1. No Nigerian who benefited from the free or highly subsidized education in the country can ever fully pay back the debt he or she owes to Nigeria. Thanks to my Nigerian undergraduate degree, which I couldn’t afford if it wasn’t subsidized, I am debt-free and doing financially well in my diasporic location.
My American colleagues aren’t that lucky. Most of them are still paying their student loans.
Obama finished paying his student loan debts just a few months before he became president. Had he not made a fortune from his well-received autobiography, he would have been paying his student loans well into his presidency.
So going back to work in Nigeria after staying in the diaspora is, properly speaking, “giving back”; it is NOT a sacrifice. Sacrifice entails an undeserved loss as a result of giving up something more valuable.
Since most diasporans won’t even have the opportunity of their exilic comfort zones if they didn’t benefit from Nigeria’s free or subsidized education, they aren’t “sacrificing” by going back to the country that nurtured them when they were helpless.
2. Return to Nigeria after a sojourn in the diaspora often comes with the sorts of perks that people don’t usually get in their erstwhile diasporic locations.
Being head of a government agency, a minister, a special adviser, etc. comes with humongous allowances, a retinue of aides, access to the power structure, etc.

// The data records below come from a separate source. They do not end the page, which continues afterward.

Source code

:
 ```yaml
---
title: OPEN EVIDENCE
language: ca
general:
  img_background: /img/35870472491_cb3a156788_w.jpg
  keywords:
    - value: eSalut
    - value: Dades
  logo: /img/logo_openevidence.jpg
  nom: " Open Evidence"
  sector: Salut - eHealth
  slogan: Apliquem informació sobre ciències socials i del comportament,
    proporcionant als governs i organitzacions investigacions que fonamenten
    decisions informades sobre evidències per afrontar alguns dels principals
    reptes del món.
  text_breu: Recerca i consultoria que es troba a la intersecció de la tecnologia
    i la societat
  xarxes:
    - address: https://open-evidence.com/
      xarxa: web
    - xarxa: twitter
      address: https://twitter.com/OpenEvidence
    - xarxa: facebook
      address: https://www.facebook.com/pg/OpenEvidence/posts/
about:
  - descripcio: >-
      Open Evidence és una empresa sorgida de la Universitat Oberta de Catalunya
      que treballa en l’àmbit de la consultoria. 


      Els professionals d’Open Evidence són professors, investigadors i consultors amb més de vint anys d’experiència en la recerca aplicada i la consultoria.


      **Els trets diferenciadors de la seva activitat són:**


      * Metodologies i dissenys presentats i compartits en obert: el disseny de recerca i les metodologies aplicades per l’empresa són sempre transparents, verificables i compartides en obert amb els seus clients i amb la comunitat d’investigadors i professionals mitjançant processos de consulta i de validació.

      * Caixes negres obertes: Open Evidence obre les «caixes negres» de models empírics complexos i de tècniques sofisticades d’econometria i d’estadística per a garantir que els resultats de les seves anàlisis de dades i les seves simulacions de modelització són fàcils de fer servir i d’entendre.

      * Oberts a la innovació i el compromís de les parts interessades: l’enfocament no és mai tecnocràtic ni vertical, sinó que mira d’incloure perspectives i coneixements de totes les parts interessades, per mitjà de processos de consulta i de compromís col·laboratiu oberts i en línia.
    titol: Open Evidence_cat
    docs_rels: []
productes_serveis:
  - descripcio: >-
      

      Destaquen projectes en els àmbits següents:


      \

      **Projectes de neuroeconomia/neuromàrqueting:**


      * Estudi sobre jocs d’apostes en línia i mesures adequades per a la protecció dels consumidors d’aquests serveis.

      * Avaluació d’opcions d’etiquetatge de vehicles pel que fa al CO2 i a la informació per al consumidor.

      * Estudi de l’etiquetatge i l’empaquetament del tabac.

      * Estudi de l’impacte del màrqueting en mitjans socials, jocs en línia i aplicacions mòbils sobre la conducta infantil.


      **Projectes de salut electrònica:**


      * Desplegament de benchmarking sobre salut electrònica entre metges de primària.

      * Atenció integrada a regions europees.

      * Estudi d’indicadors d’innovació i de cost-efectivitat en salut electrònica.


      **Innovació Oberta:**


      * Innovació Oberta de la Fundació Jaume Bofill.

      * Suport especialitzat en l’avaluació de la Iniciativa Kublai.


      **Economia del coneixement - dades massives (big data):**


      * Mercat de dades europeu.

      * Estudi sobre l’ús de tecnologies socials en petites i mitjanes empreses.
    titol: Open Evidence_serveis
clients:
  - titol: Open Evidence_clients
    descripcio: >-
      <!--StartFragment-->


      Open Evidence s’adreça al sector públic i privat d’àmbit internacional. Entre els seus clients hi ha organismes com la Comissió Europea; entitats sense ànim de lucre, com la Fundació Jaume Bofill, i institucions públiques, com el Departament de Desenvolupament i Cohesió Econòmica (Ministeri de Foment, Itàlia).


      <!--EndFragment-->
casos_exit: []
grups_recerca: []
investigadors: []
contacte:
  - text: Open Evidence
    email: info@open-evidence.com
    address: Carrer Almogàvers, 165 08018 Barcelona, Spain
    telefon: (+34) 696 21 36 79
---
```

Returnee diasporans who want you to give them credit for taking a pay cut to accept a government job in Nigeria are being intentionally deceitful. I earn more than two times what the Nigerian president officially earns, but everyone knows the president doesn’t even need his or her salary.
3. There is really little that people in the diaspora bring back to Nigeria that doesn’t already exist in superfluity in Nigeria. There are literally thousands of people who can be, and even better than, whatever any diasporan Nigerian does, but they’re passed over because they don’t have access to people who make appointments— and because they don’t have the social and symbolic capital that living abroad confers. So it’s actually a privilege, not a sacrifice, to serve.
4. Self-preservation is the first law of nature. Most people won’t leave their diasporic locations if it would exert a strain on them and their families. I am an example. Professor Attahiru Jega invited me to work with him at INEC sometime ago, but I politely declined because it wasn’t in the interest of my young children to relocate to Nigeria. I’ve also spurned many other offers since then for the same reason.
Should I decide at some point to relocate to Nigeria, it won’t be a “sacrifice.” At worst, it would be “giving back” and at best a privilege. There are thousands of people with my skillset in Nigeria.
5. A diasporan who worked as a contract staff in a country where he was neither a citizen nor even a legal permanent resident is actually enjoying an upgrade if he gets a visible, consequential position in government.
Instead of arrogantly saying they are “sacrificing” for the country, they should be grateful for the opportunity to do a job that thousands of Nigerians at home are capable of doing.
6. If coming back to work in Nigeria after working abroad for a few years, often as a precarious contract staff, is “sacrifice,” what would the returnee diasporans call working in countries they are not citizens of and that never invested in their education? Self-immolation?